Foreign ministers from Argentina, Serbia, Palestine, Côte d’Ivoire, El Salvador, Estonia, Panama, Greece and two deputy ministers from Russia, were also received during the year.
The great challenges and abrupt adjustments imposed by the pandemic as well as its far-reaching social and economic consequences – in addition to the heath repercussions – were the focus of the working lunch between the Grand Chancellor, Albrecht Boeselager, and over 20 ambassadors from various European countries, which took place in Rome in the Magistral Villa last June, confirming the increasingly strong relations with European countries.
What you have heard so far has been possible above all thanks to the sovereignty of the Order, a founding element of our constitution.
It is this sovereignty that has enabled the Order of Malta to build up its vast network of international relations through its own diplomacy committed to the constant support of its centuries-old humanitarian mission.
Work on the reform of our Constitutional Charter has continued over the past year and is at an advanced stage.
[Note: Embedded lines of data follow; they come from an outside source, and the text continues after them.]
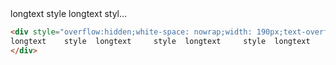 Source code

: <div style="overflow:hidden;white-space: nowrap;width: 190px;text-overflow: ellipsis">
longtext 	style  longtext 	style  longtext 	style  longtext 	style  longtext 	style  longtext 	style  longtext 	style longtext 	style 
</div>

```html
<div style="overflow:hidden;white-space: nowrap;width: 190px;text-overflow: ellipsis">
longtext 	style  longtext 	style  longtext 	style  longtext 	style  longtext 	style  longtext 	style  longtext 	style longtext 	style 
</div>
``` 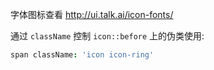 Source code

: 
字体图标查看 http://ui.talk.ai/icon-fonts/

通过 `className` 控制 `icon::before` 上的伪类使用:

```coffee
span className: 'icon icon-ring'
```
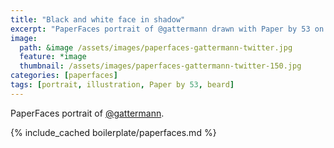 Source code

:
```yaml
---
title: "Black and white face in shadow"
excerpt: "PaperFaces portrait of @gattermann drawn with Paper by 53 on an iPad."
image: 
  path: &image /assets/images/paperfaces-gattermann-twitter.jpg 
  feature: *image
  thumbnail: /assets/images/paperfaces-gattermann-twitter-150.jpg
categories: [paperfaces]
tags: [portrait, illustration, Paper by 53, beard]
---
```


PaperFaces portrait of [@gattermann](https://twitter.com/gattermann).

{% include_cached boilerplate/paperfaces.md %}
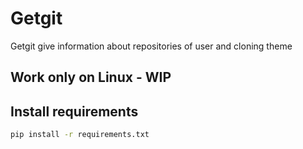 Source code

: # Getgit
Getgit give information about repositories of user and cloning theme

## Work only on Linux - WIP

## Install  requirements
```sh
pip install -r requirements.txt 
```
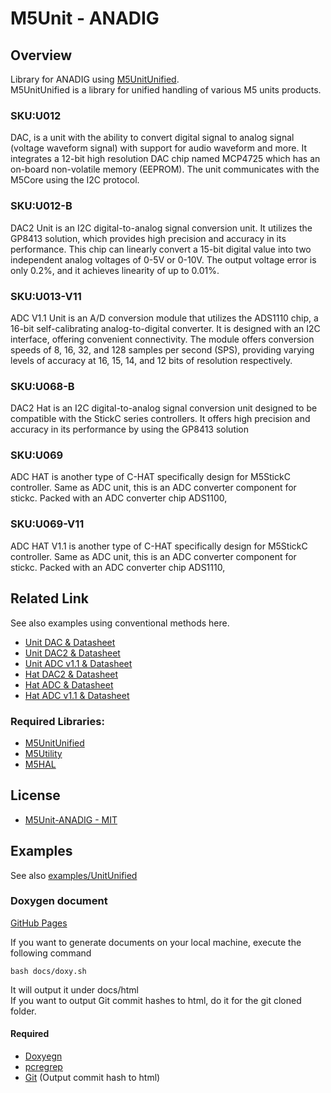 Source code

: # M5Unit - ANADIG

## Overview

Library for ANADIG using [M5UnitUnified](https://github.com/m5stack/M5UnitUnified).  
M5UnitUnified is a library for unified handling of various M5 units products.

### SKU:U012
DAC, is a unit with the ability to convert digital signal to analog signal (voltage waveform signal) with support for audio waveform and more. It integrates a 12-bit high resolution DAC chip named MCP4725 which has an on-board non-volatile memory (EEPROM). The unit communicates with the M5Core using the I2C protocol.

### SKU:U012-B
DAC2 Unit is an I2C digital-to-analog signal conversion unit. It utilizes the GP8413 solution, which provides high precision and accuracy in its performance. This chip can linearly convert a 15-bit digital value into two independent analog voltages of 0-5V or 0-10V. The output voltage error is only 0.2%, and it achieves linearity of up to 0.01%.

### SKU:U013-V11
ADC V1.1 Unit is an A/D conversion module that utilizes the ADS1110 chip, a 16-bit self-calibrating analog-to-digital converter. It is designed with an I2C interface, offering convenient connectivity. The module offers conversion speeds of 8, 16, 32, and 128 samples per second (SPS), providing varying levels of accuracy at 16, 15, 14, and 12 bits of resolution respectively.

### SKU:U068-B
DAC2 Hat is an I2C digital-to-analog signal conversion unit designed to be compatible with the StickC series controllers. It offers high precision and accuracy in its performance by using the GP8413 solution

### SKU:U069
ADC HAT is another type of C-HAT specifically design for M5StickC controller. Same as ADC unit, this is an ADC converter component for stickc. Packed with an ADC converter chip ADS1100, 

### SKU:U069-V11
ADC HAT V1.1 is another type of C-HAT specifically design for M5StickC controller. Same as ADC unit, this is an ADC converter component for stickc. Packed with an ADC converter chip ADS1110, 


## Related Link
See also examples using conventional methods here.

- [Unit DAC & Datasheet](https://docs.m5stack.com/en/unit/dac)
- [Unit DAC2 & Datasheet](https://docs.m5stack.com/en/unit/Unit-DAC2)
- [Unit ADC v1.1 & Datasheet](https://docs.m5stack.com/en/unit/Unit-ADC_V1.1)
- [Hat DAC2 & Datasheet](https://docs.m5stack.com/en/hat/Hat-DAC2)
- [Hat ADC & Datasheet](https://docs.m5stack.com/en/hat/hat-adc)
- [Hat ADC v1.1 & Datasheet](https://docs.m5stack.com/en/hat/HAT-ADC-V11)

### Required Libraries:
- [M5UnitUnified](https://github.com/m5stack/M5UnitUnified)
- [M5Utility](https://github.com/m5stack/M5Utility)
- [M5HAL](https://github.com/m5stack/M5HAL)

## License

- [M5Unit-ANADIG - MIT](LICENSE)

## Examples
See also [examples/UnitUnified](examples/UnitUnified)

### Doxygen document
[GitHub Pages](https://m5stack.github.io/M5Unit-ANADIG/)

If you want to generate documents on your local machine, execute the following command

```
bash docs/doxy.sh
```

It will output it under docs/html  
If you want to output Git commit hashes to html, do it for the git cloned folder.

#### Required
- [Doxyegn](https://www.doxygen.nl/)
- [pcregrep](https://formulae.brew.sh/formula/pcre2)
- [Git](https://git-scm.com/) (Output commit hash to html)

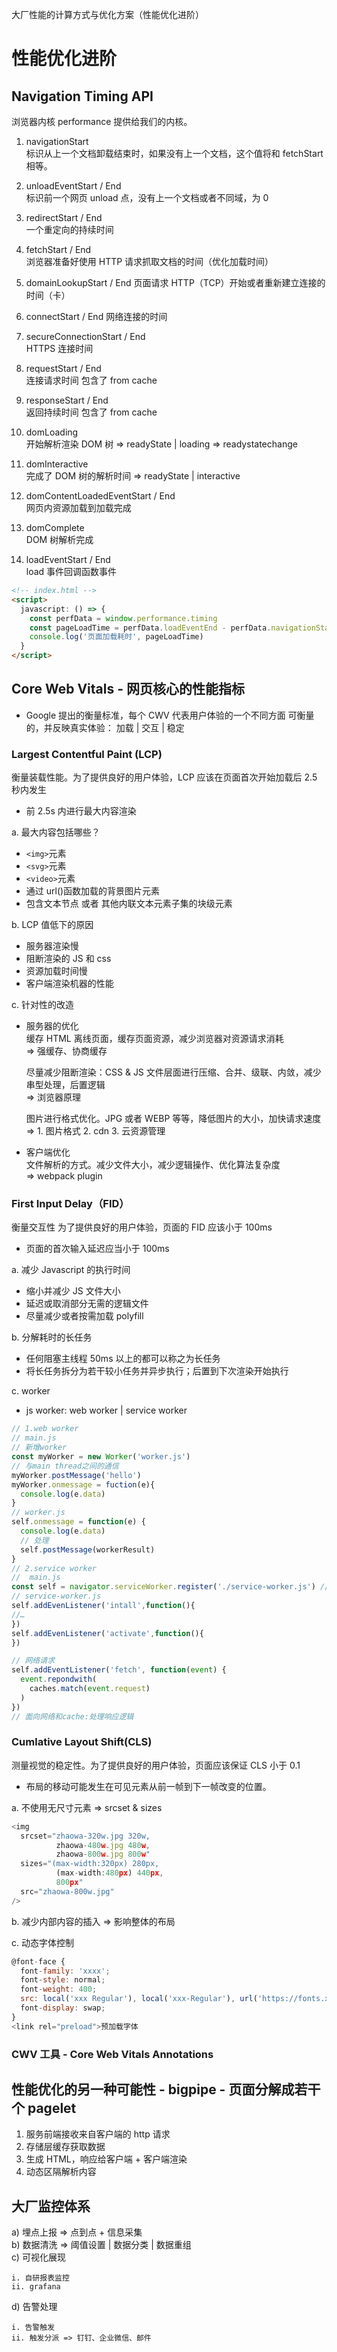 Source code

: 大厂性能的计算方式与优化方案（性能优化进阶）

# 性能优化进阶

## Navigation Timing API

浏览器内核 performance 提供给我们的内核。

1. navigationStart  
   标识从上一个文档卸载结束时，如果没有上一个文档，这个值将和 fetchStart 相等。

2. unloadEventStart / End  
   标识前一个网页 unload 点，没有上一个文档或者不同域，为 0

3. redirectStart / End  
   一个重定向的持续时间

4. fetchStart / End  
   浏览器准备好使用 HTTP 请求抓取文档的时间（优化加载时间）

5. domainLookupStart / End
   页面请求 HTTP（TCP）开始或者重新建立连接的时间（卡）

6. connectStart / End
   网络连接的时间

7. secureConnectionStart / End  
   HTTPS 连接时间

8. requestStart / End  
   连接请求时间 包含了 from cache

9. responseStart / End  
   返回持续时间 包含了 from cache

10. domLoading  
    开始解析渲染 DOM 树 => readyState | loading => readystatechange

11. domInteractive  
    完成了 DOM 树的解析时间 => readyState | interactive

12. domContentLoadedEventStart / End  
    网页内资源加载到加载完成

13. domComplete  
    DOM 树解析完成

14. loadEventStart / End  
    load 事件回调函数事件

```html
<!-- index.html -->
<script>
  javascript: () => {
    const perfData = window.performance.timing
    const pageLoadTime = perfData.loadEventEnd - perfData.navigationStart
    console.log('页面加载耗时', pageLoadTime)
  }
</script>
```

## Core Web Vitals - 网页核心的性能指标

- Google 提出的衡量标准，每个 CWV 代表用户体验的一个不同方面
  可衡量的，并反映真实体验：
  加载 | 交互 | 稳定

### Largest Contentful Paint (LCP)

衡量装载性能。为了提供良好的用户体验，LCP 应该在页面首次开始加载后 2.5 秒内发生

- 前 2.5s 内进行最大内容渲染

a. 最大内容包括哪些？

- `<img>`元素
- `<svg>`元素
- `<video>`元素
- 通过 url()函数加载的背景图片元素
- 包含文本节点 或者 其他内联文本元素子集的块级元素

b. LCP 值低下的原因

- 服务器渲染慢
- 阻断渲染的 JS 和 css
- 资源加载时间慢
- 客户端渲染机器的性能

c. 针对性的改造

- 服务器的优化  
  缓存 HTML 离线页面，缓存页面资源，减少浏览器对资源请求消耗  
  => 强缓存、协商缓存

  尽量减少阻断渲染：CSS & JS 文件层面进行压缩、合并、级联、内敛，减少串型处理，后置逻辑  
  => 浏览器原理

  图片进行格式优化。JPG 或者 WEBP 等等，降低图片的大小，加快请求速度  
  => 1. 图片格式 2. cdn 3. 云资源管理

- 客户端优化  
  文件解析的方式。减少文件大小，减少逻辑操作、优化算法复杂度  
  => webpack plugin

### First Input Delay（FID）

衡量交互性 为了提供良好的用户体验，页面的 FID 应该小于 100ms

- 页面的首次输入延迟应当小于 100ms

a. 减少 Javascript 的执行时间

- 缩小并减少 JS 文件大小
- 延迟或取消部分无需的逻辑文件
- 尽量减少或者按需加载 polyfill

b. 分解耗时的长任务

- 任何阻塞主线程 50ms 以上的都可以称之为长任务
- 将长任务拆分为若干较小任务并异步执行；后置到下次渲染开始执行

c. worker

- js worker: web worker | service worker

```js
// 1.web worker
// main.js
// 新增worker
const myWorker = new Worker('worker.js')
// 与main thread之间的通信
myWorker.postMessage('hello')
myWorker.onmessage = fuction(e){
  console.log(e.data)
}
// worker.js
self.onmessage = function(e) {
  console.log(e.data)
  // 处理
  self.postMessage(workerResult)
}
// 2.service worker
//  main.js
const self = navigator.serviceWorker.register('./service-worker.js') // ---------------------------------------------------------------------to do
// service-worker.js
self.addEvenListener('intall',function(){
//…
})
self.addEvenListener('activate',function(){
})

// 网络请求
self.addEventListener('fetch', function(event) {
  event.repondwith(
    caches.match(event.request)
  )
})
// 面向网络和cache:处理响应逻辑
```

### Cumlative Layout Shift(CLS)

测量视觉的稳定性。为了提供良好的用户体验，页面应该保证 CLS 小于 0.1

- 布局的移动可能发生在可见元素从前一帧到下一帧改变的位置。

a. 不使用无尺寸元素
=> srcset & sizes

```js
<img
  srcset="zhaowa-320w.jpg 320w,
          zhaowa-480w.jpg 480w,
          zhaowa-800w.jpg 800w"
  sizes="(max-width:320px) 280px,
          (max-width:480px) 440px,
          800px"
  src="zhaowa-800w.jpg"
/>
```

b. 减少内部内容的插入 => 影响整体的布局

c. 动态字体控制

```js
@font-face {
  font-family: 'xxxx';
  font-style: normal;
  font-weight: 400;
  src: local('xxx Regular'), local('xxx-Regular'), url('https://fonts.xxxx.com/xxx.woff2') format('woff2');
  font-display: swap;
}
<link rel="preload">预加载字体
```

### CWV 工具 - Core Web Vitals Annotations

## 性能优化的另一种可能性 - bigpipe - 页面分解成若干个 pagelet

1. 服务前端接收来自客户端的 http 请求
2. 存储层缓存获取数据
3. 生成 HTML，响应给客户端 + 客户端渲染
4. 动态区隔解析内容

## 大厂监控体系

a) 埋点上报 => 点到点 + 信息采集  
b) 数据清洗 => 阈值设置 | 数据分类 | 数据重组  
c) 可视化展现

    i. 自研报表监控
    ii. grafana

d) 告警处理

    i. 告警触发
    ii. 触发分派 => 钉钉、企业微信、邮件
Further meetings are planned in the coming weeks to further analyse and examine the outstanding issues. An Extraordinary General Chapter will be convened to approve the reform when as much consensus as possible has been reached on all the main issues.
Your Excellency Mr Dean, Mr and Mrs Ambassadors, it is with a wish for peace, health and serenity that I conclude our traditional meeting at the beginning of this year. I am very grateful to all those who have tuned in to follow the audience. I am certain that, despite the challenges that still lie ahead, we will continue to work together in solidarity to help those most in need.